1) 釉の厚さに付いて
施釉する際、釉の種類によって、厚みを代える必要が有ります。
必要な厚みにしないと、所定の色や、結晶が出ません。
① 施釉時の、標準的な釉の厚みを、以下に示します。
透明釉:0.6 m m 不透明釉: 1.2 m m 艶消し釉:2.0 m m 結晶釉:2.0 m m
流紋釉:2.0 m m 。 一般に 2.0 m mを超えてはいけません。
尚 焼成した後の釉の厚みは、施釉時の半分です。
② 釉が薄い場合。
どんな釉でも、釉が薄いと、光沢が無く、「ざらついた」肌となり、色は茶色や、
オレンジ色になります。
③ 施釉の際、厚みを調整する方法。
a) 釉自体の濃度を、調整する方法
・ 素地が粗い場合や、素焼温度がやや低い場合、釉の濃度をやや薄く
します。素地の吸収性が強く、釉が厚くなり易い為です。
・ 筆や刷毛で塗る場合や、スプレー掛け、流し掛けは、やや濃度を厚く
します。尚、刷毛塗り等は、素地が水分を、直ぐに吸収する為、釉が
伸びず、塗りづらいです。
釉にアラビアゴムや、デキストリン、C M C(化学のり)等を添加します。
・ 浸し掛け、ガバ漬け、等は標準の濃さにします。
(これは、次の時間による、調整が出来る為です。
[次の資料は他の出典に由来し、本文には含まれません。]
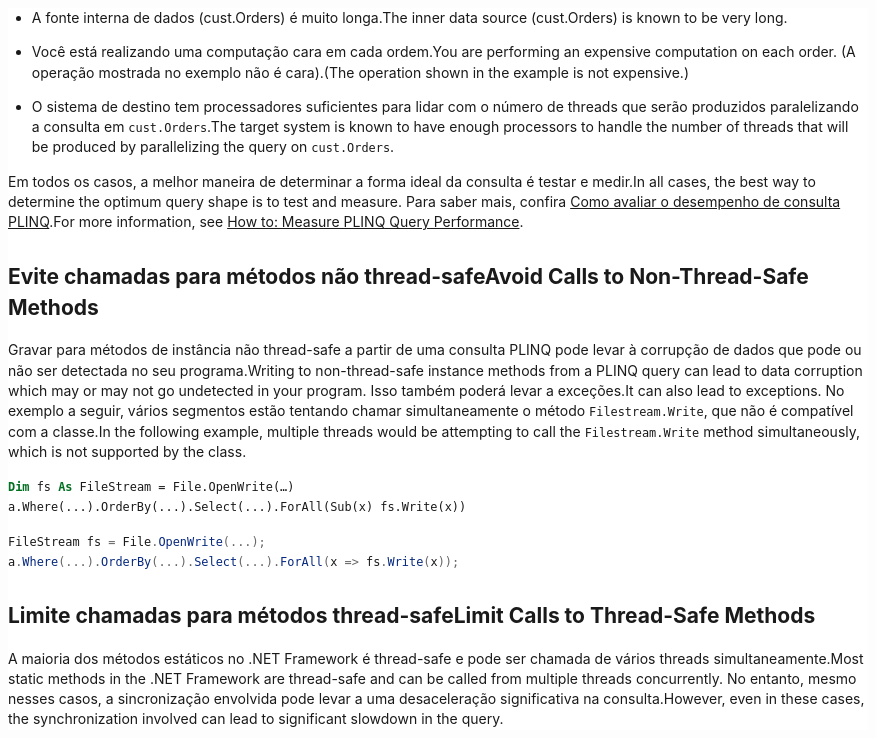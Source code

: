 -   <span data-ttu-id="b66de-123">A fonte interna de dados (cust.Orders) é muito longa.</span><span class="sxs-lookup"><span data-stu-id="b66de-123">The inner data source (cust.Orders) is known to be very long.</span></span>  
  
-   <span data-ttu-id="b66de-124">Você está realizando uma computação cara em cada ordem.</span><span class="sxs-lookup"><span data-stu-id="b66de-124">You are performing an expensive computation on each order.</span></span> <span data-ttu-id="b66de-125">(A operação mostrada no exemplo não é cara).</span><span class="sxs-lookup"><span data-stu-id="b66de-125">(The operation shown in the example is not expensive.)</span></span>  
  
-   <span data-ttu-id="b66de-126">O sistema de destino tem processadores suficientes para lidar com o número de threads que serão produzidos paralelizando a consulta em `cust.Orders`.</span><span class="sxs-lookup"><span data-stu-id="b66de-126">The target system is known to have enough processors to handle the number of threads that will be produced by parallelizing the query on `cust.Orders`.</span></span>  
  
 <span data-ttu-id="b66de-127">Em todos os casos, a melhor maneira de determinar a forma ideal da consulta é testar e medir.</span><span class="sxs-lookup"><span data-stu-id="b66de-127">In all cases, the best way to determine the optimum query shape is to test and measure.</span></span> <span data-ttu-id="b66de-128">Para saber mais, confira [Como avaliar o desempenho de consulta PLINQ](../../../docs/standard/parallel-programming/how-to-measure-plinq-query-performance.md).</span><span class="sxs-lookup"><span data-stu-id="b66de-128">For more information, see [How to: Measure PLINQ Query Performance](../../../docs/standard/parallel-programming/how-to-measure-plinq-query-performance.md).</span></span>  
  
## <a name="avoid-calls-to-non-thread-safe-methods"></a><span data-ttu-id="b66de-129">Evite chamadas para métodos não thread-safe</span><span class="sxs-lookup"><span data-stu-id="b66de-129">Avoid Calls to Non-Thread-Safe Methods</span></span>  
 <span data-ttu-id="b66de-130">Gravar para métodos de instância não thread-safe a partir de uma consulta PLINQ pode levar à corrupção de dados que pode ou não ser detectada no seu programa.</span><span class="sxs-lookup"><span data-stu-id="b66de-130">Writing to non-thread-safe instance methods from a PLINQ query can lead to data corruption which may or may not go undetected in your program.</span></span> <span data-ttu-id="b66de-131">Isso também poderá levar a exceções.</span><span class="sxs-lookup"><span data-stu-id="b66de-131">It can also lead to exceptions.</span></span> <span data-ttu-id="b66de-132">No exemplo a seguir, vários segmentos estão tentando chamar simultaneamente o método `Filestream.Write`, que não é compatível com a classe.</span><span class="sxs-lookup"><span data-stu-id="b66de-132">In the following example, multiple threads would be attempting to call the `Filestream.Write` method simultaneously, which is not supported by the class.</span></span>  
  
```vb  
Dim fs As FileStream = File.OpenWrite(…)  
a.Where(...).OrderBy(...).Select(...).ForAll(Sub(x) fs.Write(x))  
```  
  
```csharp  
FileStream fs = File.OpenWrite(...);  
a.Where(...).OrderBy(...).Select(...).ForAll(x => fs.Write(x));  
```  
  
## <a name="limit-calls-to-thread-safe-methods"></a><span data-ttu-id="b66de-133">Limite chamadas para métodos thread-safe</span><span class="sxs-lookup"><span data-stu-id="b66de-133">Limit Calls to Thread-Safe Methods</span></span>  
 <span data-ttu-id="b66de-134">A maioria dos métodos estáticos no .NET Framework é thread-safe e pode ser chamada de vários threads simultaneamente.</span><span class="sxs-lookup"><span data-stu-id="b66de-134">Most static methods in the .NET Framework are thread-safe and can be called from multiple threads concurrently.</span></span> <span data-ttu-id="b66de-135">No entanto, mesmo nesses casos, a sincronização envolvida pode levar a uma desaceleração significativa na consulta.</span><span class="sxs-lookup"><span data-stu-id="b66de-135">However, even in these cases, the synchronization involved can lead to significant slowdown in the query.</span></span>  
  
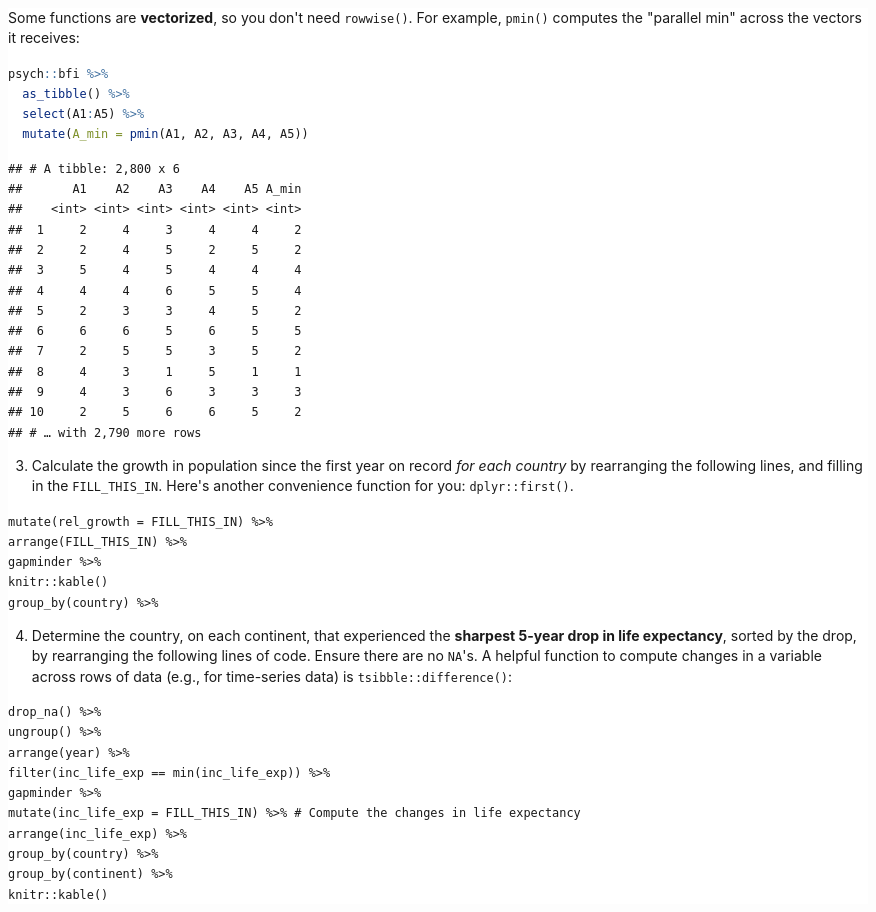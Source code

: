 Some functions are **vectorized**, so you don't need `rowwise()`. 
For example, `pmin()` computes the "parallel min" across the vectors it receives:


```r
psych::bfi %>% 
  as_tibble() %>% 
  select(A1:A5) %>% 
  mutate(A_min = pmin(A1, A2, A3, A4, A5))
```

```
## # A tibble: 2,800 x 6
##       A1    A2    A3    A4    A5 A_min
##    <int> <int> <int> <int> <int> <int>
##  1     2     4     3     4     4     2
##  2     2     4     5     2     5     2
##  3     5     4     5     4     4     4
##  4     4     4     6     5     5     4
##  5     2     3     3     4     5     2
##  6     6     6     5     6     5     5
##  7     2     5     5     3     5     2
##  8     4     3     1     5     1     1
##  9     4     3     6     3     3     3
## 10     2     5     6     6     5     2
## # … with 2,790 more rows
```


3. Calculate the growth in population since the first year on record 
_for each country_ by rearranging the following lines, and filling in the 
`FILL_THIS_IN`. Here's another convenience function for you: `dplyr::first()`. 

```
mutate(rel_growth = FILL_THIS_IN) %>% 
arrange(FILL_THIS_IN) %>% 
gapminder %>% 
knitr::kable()
group_by(country) %>% 
```




4. Determine the country, on each continent, that experienced the 
**sharpest 5-year drop in life expectancy**, sorted by the drop, by rearranging 
the following lines of code. Ensure there are no `NA`'s. A helpful function to 
compute changes in a variable across rows of data (e.g., for time-series data) 
is `tsibble::difference()`:

```
drop_na() %>% 
ungroup() %>% 
arrange(year) %>% 
filter(inc_life_exp == min(inc_life_exp)) %>% 
gapminder %>% 
mutate(inc_life_exp = FILL_THIS_IN) %>% # Compute the changes in life expectancy
arrange(inc_life_exp) %>% 
group_by(country) %>% 
group_by(continent) %>% 
knitr::kable()
```
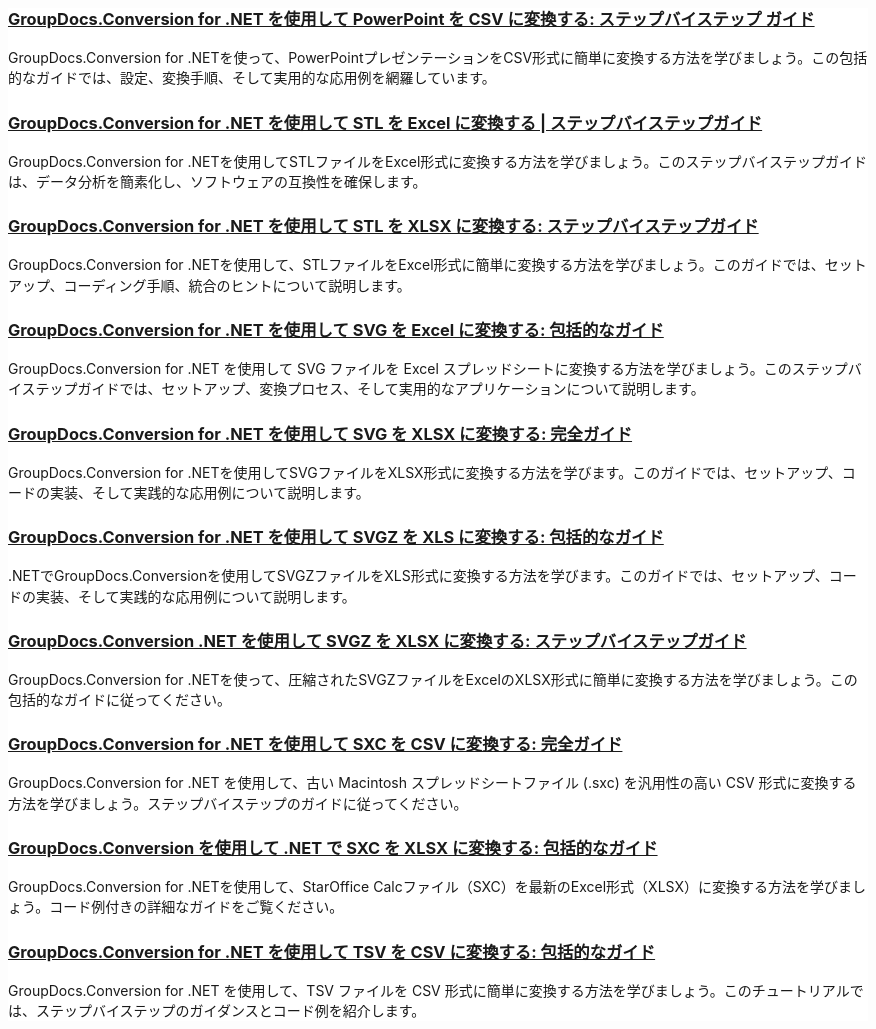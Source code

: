 ### [GroupDocs.Conversion for .NET を使用して PowerPoint を CSV に変換する: ステップバイステップ ガイド](./convert-powerpoint-to-csv-groupdocs-conversion-net/)
GroupDocs.Conversion for .NETを使って、PowerPointプレゼンテーションをCSV形式に簡単に変換する方法を学びましょう。この包括的なガイドでは、設定、変換手順、そして実用的な応用例を網羅しています。

### [GroupDocs.Conversion for .NET を使用して STL を Excel に変換する | ステップバイステップガイド](./convert-stl-to-excel-groupdocs-net/)
GroupDocs.Conversion for .NETを使用してSTLファイルをExcel形式に変換する方法を学びましょう。このステップバイステップガイドは、データ分析を簡素化し、ソフトウェアの互換性を確保します。

### [GroupDocs.Conversion for .NET を使用して STL を XLSX に変換する: ステップバイステップガイド](./convert-stl-to-xlsx-groupdocs-conversion-net/)
GroupDocs.Conversion for .NETを使用して、STLファイルをExcel形式に簡単に変換する方法を学びましょう。このガイドでは、セットアップ、コーディング手順、統合のヒントについて説明します。

### [GroupDocs.Conversion for .NET を使用して SVG を Excel に変換する: 包括的なガイド](./convert-svg-to-excel-groupdocs-conversion-net/)
GroupDocs.Conversion for .NET を使用して SVG ファイルを Excel スプレッドシートに変換する方法を学びましょう。このステップバイステップガイドでは、セットアップ、変換プロセス、そして実用的なアプリケーションについて説明します。

### [GroupDocs.Conversion for .NET を使用して SVG を XLSX に変換する: 完全ガイド](./convert-svg-to-xlsx-groupdocs-conversion-net/)
GroupDocs.Conversion for .NETを使用してSVGファイルをXLSX形式に変換する方法を学びます。このガイドでは、セットアップ、コードの実装、そして実践的な応用例について説明します。

### [GroupDocs.Conversion for .NET を使用して SVGZ を XLS に変換する: 包括的なガイド](./convert-svgz-to-xls-groupdocs-net/)
.NETでGroupDocs.Conversionを使用してSVGZファイルをXLS形式に変換する方法を学びます。このガイドでは、セットアップ、コードの実装、そして実践的な応用例について説明します。

### [GroupDocs.Conversion .NET を使用して SVGZ を XLSX に変換する: ステップバイステップガイド](./convert-svgz-to-xlsx-groupdocs-conversion-net/)
GroupDocs.Conversion for .NETを使って、圧縮されたSVGZファイルをExcelのXLSX形式に簡単に変換する方法を学びましょう。この包括的なガイドに従ってください。

### [GroupDocs.Conversion for .NET を使用して SXC を CSV に変換する: 完全ガイド](./convert-sxc-to-csv-groupdocs-conversion-dotnet/)
GroupDocs.Conversion for .NET を使用して、古い Macintosh スプレッドシートファイル (.sxc) を汎用性の高い CSV 形式に変換する方法を学びましょう。ステップバイステップのガイドに従ってください。

### [GroupDocs.Conversion を使用して .NET で SXC を XLSX に変換する: 包括的なガイド](./convert-sxc-to-xlsx-groupdocs-conversion-net/)
GroupDocs.Conversion for .NETを使用して、StarOffice Calcファイル（SXC）を最新のExcel形式（XLSX）に変換する方法を学びましょう。コード例付きの詳細なガイドをご覧ください。

### [GroupDocs.Conversion for .NET を使用して TSV を CSV に変換する: 包括的なガイド](./convert-tsv-to-csv-groupdocs-conversion-net/)
GroupDocs.Conversion for .NET を使用して、TSV ファイルを CSV 形式に簡単に変換する方法を学びましょう。このチュートリアルでは、ステップバイステップのガイダンスとコード例を紹介します。
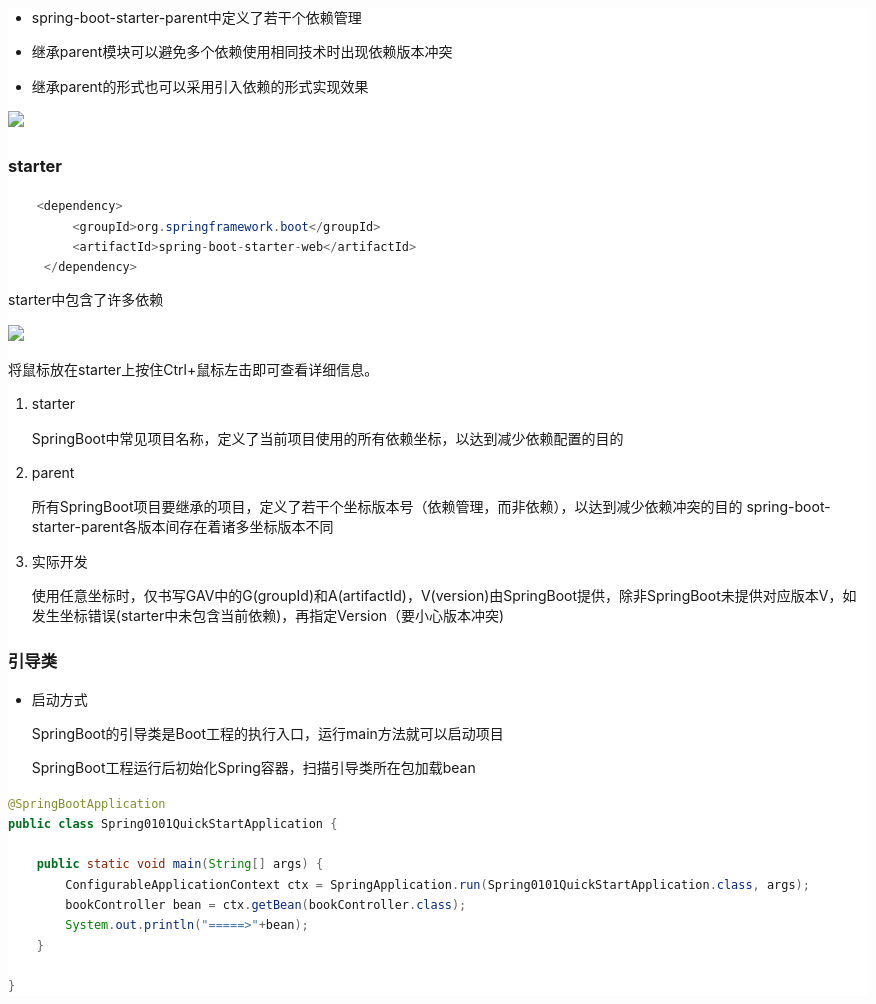 *  spring-boot-starter-parent中定义了若干个依赖管理 

* 继承parent模块可以避免多个依赖使用相同技术时出现依赖版本冲突 

* 继承parent的形式也可以采用引入依赖的形式实现效果

![](https://gitee.com/nobody_heard_of_it/pic-md1/raw/master/image/20211117203328.png)

### starter

```java
	<dependency>
         <groupId>org.springframework.boot</groupId>
         <artifactId>spring-boot-starter-web</artifactId>
     </dependency>
```

starter中包含了许多依赖

![](https://gitee.com/nobody_heard_of_it/pic-md1/raw/master/image/20211117203725.png)

将鼠标放在starter上按住Ctrl+鼠标左击即可查看详细信息。

1. starter 

   SpringBoot中常见项目名称，定义了当前项目使用的所有依赖坐标，以达到减少依赖配置的目的 

2. parent 

   所有SpringBoot项目要继承的项目，定义了若干个坐标版本号（依赖管理，而非依赖），以达到减少依赖冲突的目的 spring-boot-starter-parent各版本间存在着诸多坐标版本不同 

3. 实际开发 

   使用任意坐标时，仅书写GAV中的G(groupId)和A(artifactId)，V(version)由SpringBoot提供，除非SpringBoot未提供对应版本V，如发生坐标错误(starter中未包含当前依赖)，再指定Version（要小心版本冲突)     

### 引导类

* 启动方式 

  SpringBoot的引导类是Boot工程的执行入口，运行main方法就可以启动项目

  SpringBoot工程运行后初始化Spring容器，扫描引导类所在包加载bean

```java
@SpringBootApplication
public class Spring0101QuickStartApplication {

    public static void main(String[] args) {
        ConfigurableApplicationContext ctx = SpringApplication.run(Spring0101QuickStartApplication.class, args);
        bookController bean = ctx.getBean(bookController.class);
        System.out.println("=====>"+bean);
    }

}
```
)
尚、浸し掛け、ガバ漬けは、大きな作品には、向きません。
釉の量が大量にいるからです。
b) 施釉時間で、調整する方法
・ 私の場合では、一般の食器や、花瓶などは、浸し掛けで、普通の厚みで
3秒で、4~5秒と長くなるに従い、釉が厚くなります。
但し、6秒以上浸すと、反って釉は薄く成ります。
(釉が塗れるのは、素地が水を吸収する事により、釉も素地に張り付く
からです。6秒以上に成ると、逆に水を吐き出す事になり、釉が薄く
成ります。) 又、釉を厚く掛けたい時は、濃い釉を一度掛けする
よりも、薄めの釉を、時間を置いて、二度掛けした方が、安全に、
濃く掛かります。
c) 釉を良く撹拌してから、使う。
釉は沈殿し易いです。それ故、撹拌直後に使用します。
釉の容器の上部と、底部で、濃度が異なれば、施釉に濃淡が出ます。
作品が複数個有る場合、作品1個毎に、撹拌が必要な釉も有ります。
・ 沈殿防止剤が、市販されていますが、効果は疑問です。
2) 釉は混合して、使わない事。
釉の色は、単独で使う様に、調合されています。
絵の具の様に、二色の中間色が出ることは、稀です。思わぬ色が出ます。
大抵の場合、汚い色に成ることが多いです。
① 釉を二重に掛ける。
a) 二色以上の釉を、重ねて塗る事は、問題有りません。
但し、どの色を先に掛けるか(下に成る色)によって、重なった部分の
色が、大きく変わります。 後に塗った色が、優先して出ます。
b) 収縮率の違う釉を、二重掛けすると、「釉はげ」などが起こる場合が
有りますから注意。
c) 重ね塗りをすると、釉の乾燥が遅く成ります。
一般に、乾いた素地に、施釉すると、30数秒で持てる状態に成ります。
重ね塗りをすると、素地の吸収が悪く成り、乾燥が遅れます。
(底に付いた釉を、刷毛で落す場合、先に、底の釉を落してから、重ね
塗りした方が、時間の節約に成ります。)
d) 複数の釉を、一つの作品に、上手に、塗り分ける事は、かなり難しい
事です。基本的には、筆や刷毛で、塗る事に成りますが、釉の濃淡が出易
く、均一に塗れません。簡単な方法は、生の時(制作時)に色土や、
色化粧土で、表面に色を付けるか、素焼後、下絵付けをし、透明釉を塗る事です。